Your output should be the line with "(important), 3 (non-priority)" and all following lines of the data below, through the end, repeated exactly.

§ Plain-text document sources
===

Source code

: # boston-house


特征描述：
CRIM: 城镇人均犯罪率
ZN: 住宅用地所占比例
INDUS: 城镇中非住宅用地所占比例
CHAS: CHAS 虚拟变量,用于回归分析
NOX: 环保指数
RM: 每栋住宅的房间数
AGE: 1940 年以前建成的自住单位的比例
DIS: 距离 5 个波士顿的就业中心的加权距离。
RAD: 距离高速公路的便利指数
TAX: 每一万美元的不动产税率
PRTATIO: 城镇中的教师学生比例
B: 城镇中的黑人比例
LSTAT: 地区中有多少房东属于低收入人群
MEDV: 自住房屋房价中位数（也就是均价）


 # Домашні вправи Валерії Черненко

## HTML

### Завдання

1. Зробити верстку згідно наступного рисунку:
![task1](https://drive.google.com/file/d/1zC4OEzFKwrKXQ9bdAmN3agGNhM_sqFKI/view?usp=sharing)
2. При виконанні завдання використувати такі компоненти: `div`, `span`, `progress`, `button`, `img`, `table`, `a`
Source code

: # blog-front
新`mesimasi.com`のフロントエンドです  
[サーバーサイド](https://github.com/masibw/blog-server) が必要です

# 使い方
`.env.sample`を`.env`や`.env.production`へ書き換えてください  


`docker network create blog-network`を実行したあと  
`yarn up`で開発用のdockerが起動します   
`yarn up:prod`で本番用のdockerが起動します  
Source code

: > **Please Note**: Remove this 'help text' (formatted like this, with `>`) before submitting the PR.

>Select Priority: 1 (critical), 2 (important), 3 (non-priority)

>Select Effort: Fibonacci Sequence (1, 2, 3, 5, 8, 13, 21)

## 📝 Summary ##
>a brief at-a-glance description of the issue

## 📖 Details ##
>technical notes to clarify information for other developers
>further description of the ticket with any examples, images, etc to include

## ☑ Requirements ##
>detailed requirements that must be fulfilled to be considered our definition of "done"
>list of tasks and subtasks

===

§ Result of the exercise
>Select Priority: 1 (critical), 2 (important), 3 (non-priority)

>Select Effort: Fibonacci Sequence (1, 2, 3, 5, 8, 13, 21)

## 📝 Summary ##
>a brief at-a-glance description of the issue

## 📖 Details ##
>technical notes to clarify information for other developers
>further description of the ticket with any examples, images, etc to include

## ☑ Requirements ##
>detailed requirements that must be fulfilled to be considered our definition of "done"
>list of tasks and subtasks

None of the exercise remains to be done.